Self-healing airplane wings

Airplane wings could be self-healing in the next 5 to 10 years, team of UK researchers agreed in the University of Bristol.
The team was inspired by how the human body heals, a cut with the blood that hardens into a crust.

They have developed small microspheres containing an "agent of healing" based on liquid carbon interspersed in the airplane wing itself.Spheres will explode when damaged, releasing the liquid that hardens.

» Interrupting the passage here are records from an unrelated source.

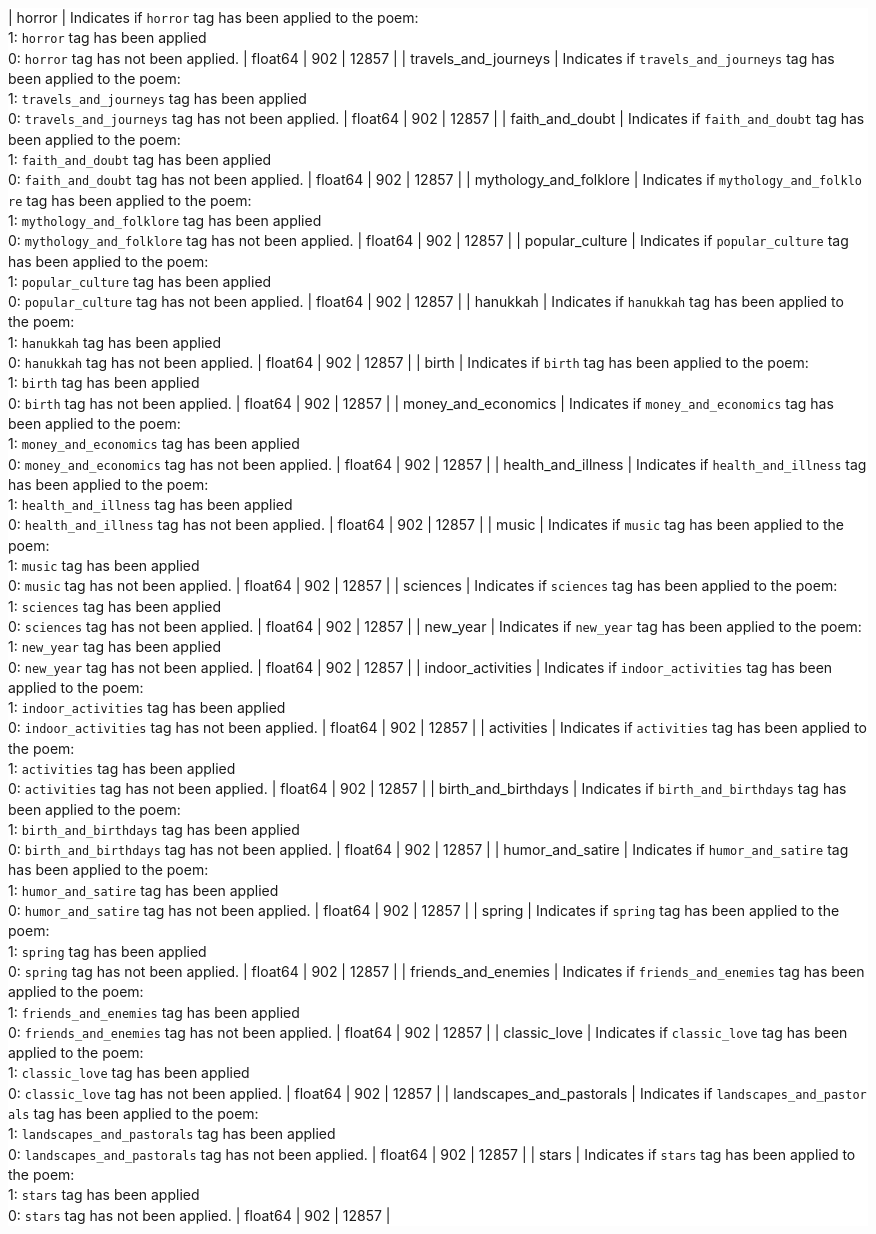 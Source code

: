 | horror                        | Indicates if `horror` tag has been applied to the poem: <br>1: `horror` tag has been applied<br>0: `horror` tag has not been applied.                                                                      | float64   | 902         | 12857           |
| travels_and_journeys          | Indicates if `travels_and_journeys` tag has been applied to the poem: <br>1: `travels_and_journeys` tag has been applied<br>0: `travels_and_journeys` tag has not been applied.                            | float64   | 902         | 12857           |
| faith_and_doubt               | Indicates if `faith_and_doubt` tag has been applied to the poem: <br>1: `faith_and_doubt` tag has been applied<br>0: `faith_and_doubt` tag has not been applied.                                           | float64   | 902         | 12857           |
| mythology_and_folklore        | Indicates if `mythology_and_folklore` tag has been applied to the poem: <br>1: `mythology_and_folklore` tag has been applied<br>0: `mythology_and_folklore` tag has not been applied.                      | float64   | 902         | 12857           |
| popular_culture               | Indicates if `popular_culture` tag has been applied to the poem: <br>1: `popular_culture` tag has been applied<br>0: `popular_culture` tag has not been applied.                                           | float64   | 902         | 12857           |
| hanukkah                      | Indicates if `hanukkah` tag has been applied to the poem: <br>1: `hanukkah` tag has been applied<br>0: `hanukkah` tag has not been applied.                                                                | float64   | 902         | 12857           |
| birth                         | Indicates if `birth` tag has been applied to the poem: <br>1: `birth` tag has been applied<br>0: `birth` tag has not been applied.                                                                         | float64   | 902         | 12857           |
| money_and_economics           | Indicates if `money_and_economics` tag has been applied to the poem: <br>1: `money_and_economics` tag has been applied<br>0: `money_and_economics` tag has not been applied.                               | float64   | 902         | 12857           |
| health_and_illness            | Indicates if `health_and_illness` tag has been applied to the poem: <br>1: `health_and_illness` tag has been applied<br>0: `health_and_illness` tag has not been applied.                                  | float64   | 902         | 12857           |
| music                         | Indicates if `music` tag has been applied to the poem: <br>1: `music` tag has been applied<br>0: `music` tag has not been applied.                                                                         | float64   | 902         | 12857           |
| sciences                      | Indicates if `sciences` tag has been applied to the poem: <br>1: `sciences` tag has been applied<br>0: `sciences` tag has not been applied.                                                                | float64   | 902         | 12857           |
| new_year                      | Indicates if `new_year` tag has been applied to the poem: <br>1: `new_year` tag has been applied<br>0: `new_year` tag has not been applied.                                                                | float64   | 902         | 12857           |
| indoor_activities             | Indicates if `indoor_activities` tag has been applied to the poem: <br>1: `indoor_activities` tag has been applied<br>0: `indoor_activities` tag has not been applied.                                     | float64   | 902         | 12857           |
| activities                    | Indicates if `activities` tag has been applied to the poem: <br>1: `activities` tag has been applied<br>0: `activities` tag has not been applied.                                                          | float64   | 902         | 12857           |
| birth_and_birthdays           | Indicates if `birth_and_birthdays` tag has been applied to the poem: <br>1: `birth_and_birthdays` tag has been applied<br>0: `birth_and_birthdays` tag has not been applied.                               | float64   | 902         | 12857           |
| humor_and_satire              | Indicates if `humor_and_satire` tag has been applied to the poem: <br>1: `humor_and_satire` tag has been applied<br>0: `humor_and_satire` tag has not been applied.                                        | float64   | 902         | 12857           |
| spring                        | Indicates if `spring` tag has been applied to the poem: <br>1: `spring` tag has been applied<br>0: `spring` tag has not been applied.                                                                      | float64   | 902         | 12857           |
| friends_and_enemies           | Indicates if `friends_and_enemies` tag has been applied to the poem: <br>1: `friends_and_enemies` tag has been applied<br>0: `friends_and_enemies` tag has not been applied.                               | float64   | 902         | 12857           |
| classic_love                  | Indicates if `classic_love` tag has been applied to the poem: <br>1: `classic_love` tag has been applied<br>0: `classic_love` tag has not been applied.                                                    | float64   | 902         | 12857           |
| landscapes_and_pastorals      | Indicates if `landscapes_and_pastorals` tag has been applied to the poem: <br>1: `landscapes_and_pastorals` tag has been applied<br>0: `landscapes_and_pastorals` tag has not been applied.                | float64   | 902         | 12857           |
| stars                         | Indicates if `stars` tag has been applied to the poem: <br>1: `stars` tag has been applied<br>0: `stars` tag has not been applied.                                                                         | float64   | 902         | 12857           | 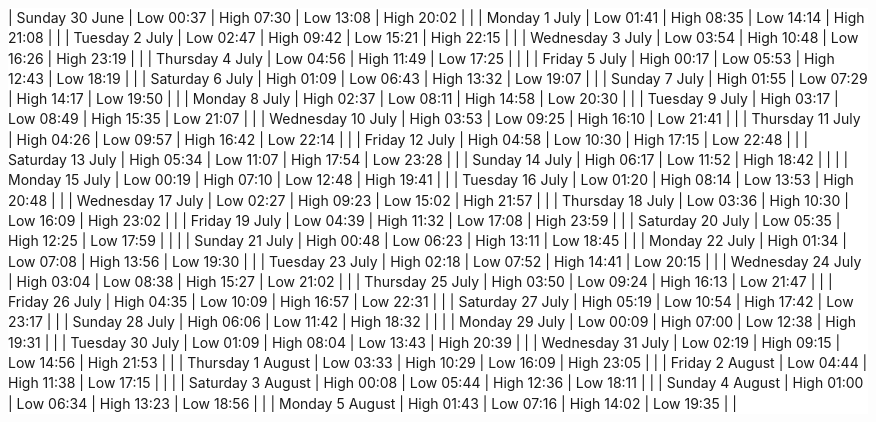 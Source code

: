 | Sunday 30 June | Low 00:37 | High 07:30 | Low 13:08 | High 20:02 |  |
| Monday 1 July | Low 01:41 | High 08:35 | Low 14:14 | High 21:08 |  |
| Tuesday 2 July | Low 02:47 | High 09:42 | Low 15:21 | High 22:15 |  |
| Wednesday 3 July | Low 03:54 | High 10:48 | Low 16:26 | High 23:19 |  |
| Thursday 4 July | Low 04:56 | High 11:49 | Low 17:25 |  |  |
| Friday 5 July | High 00:17 | Low 05:53 | High 12:43 | Low 18:19 |  |
| Saturday 6 July | High 01:09 | Low 06:43 | High 13:32 | Low 19:07 |  |
| Sunday 7 July | High 01:55 | Low 07:29 | High 14:17 | Low 19:50 |  |
| Monday 8 July | High 02:37 | Low 08:11 | High 14:58 | Low 20:30 |  |
| Tuesday 9 July | High 03:17 | Low 08:49 | High 15:35 | Low 21:07 |  |
| Wednesday 10 July | High 03:53 | Low 09:25 | High 16:10 | Low 21:41 |  |
| Thursday 11 July | High 04:26 | Low 09:57 | High 16:42 | Low 22:14 |  |
| Friday 12 July | High 04:58 | Low 10:30 | High 17:15 | Low 22:48 |  |
| Saturday 13 July | High 05:34 | Low 11:07 | High 17:54 | Low 23:28 |  |
| Sunday 14 July | High 06:17 | Low 11:52 | High 18:42 |  |  |
| Monday 15 July | Low 00:19 | High 07:10 | Low 12:48 | High 19:41 |  |
| Tuesday 16 July | Low 01:20 | High 08:14 | Low 13:53 | High 20:48 |  |
| Wednesday 17 July | Low 02:27 | High 09:23 | Low 15:02 | High 21:57 |  |
| Thursday 18 July | Low 03:36 | High 10:30 | Low 16:09 | High 23:02 |  |
| Friday 19 July | Low 04:39 | High 11:32 | Low 17:08 | High 23:59 |  |
| Saturday 20 July | Low 05:35 | High 12:25 | Low 17:59 |  |  |
| Sunday 21 July | High 00:48 | Low 06:23 | High 13:11 | Low 18:45 |  |
| Monday 22 July | High 01:34 | Low 07:08 | High 13:56 | Low 19:30 |  |
| Tuesday 23 July | High 02:18 | Low 07:52 | High 14:41 | Low 20:15 |  |
| Wednesday 24 July | High 03:04 | Low 08:38 | High 15:27 | Low 21:02 |  |
| Thursday 25 July | High 03:50 | Low 09:24 | High 16:13 | Low 21:47 |  |
| Friday 26 July | High 04:35 | Low 10:09 | High 16:57 | Low 22:31 |  |
| Saturday 27 July | High 05:19 | Low 10:54 | High 17:42 | Low 23:17 |  |
| Sunday 28 July | High 06:06 | Low 11:42 | High 18:32 |  |  |
| Monday 29 July | Low 00:09 | High 07:00 | Low 12:38 | High 19:31 |  |
| Tuesday 30 July | Low 01:09 | High 08:04 | Low 13:43 | High 20:39 |  |
| Wednesday 31 July | Low 02:19 | High 09:15 | Low 14:56 | High 21:53 |  |
| Thursday 1 August | Low 03:33 | High 10:29 | Low 16:09 | High 23:05 |  |
| Friday 2 August | Low 04:44 | High 11:38 | Low 17:15 |  |  |
| Saturday 3 August | High 00:08 | Low 05:44 | High 12:36 | Low 18:11 |  |
| Sunday 4 August | High 01:00 | Low 06:34 | High 13:23 | Low 18:56 |  |
| Monday 5 August | High 01:43 | Low 07:16 | High 14:02 | Low 19:35 |  |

This hardening occurs when the liquid comes into contact with a catalyst substance, also present in the modified wing material. The temperature is an additional factor.
"We are talking about small cracks - not (3 feet) holes said chemistry professor Duncan Wass.

"You all know that microcracks can lead to catastrophic failure."
The technology could also be applied to other products made of carbon composites - including bicycle frames and wind turbines, he added,
 Composite materials are increasingly used in modern airliners, military aircraft and wind turbines. They are very rigid and strong but very light.
"That's perfect for aerospace ... but the problem is if they are damaged, usually can be difficult to protect and repair," he said.

The aircraft wings "cured" were often so strong as they had been at the start, Professor Wass, who was working with engineers in the research project said  .
"We are all talking about the wings here - the most demanding application due to the safety aspect," he said.
Literally We break it, let it heal, break it again. In some cases we were getting 100% recovery.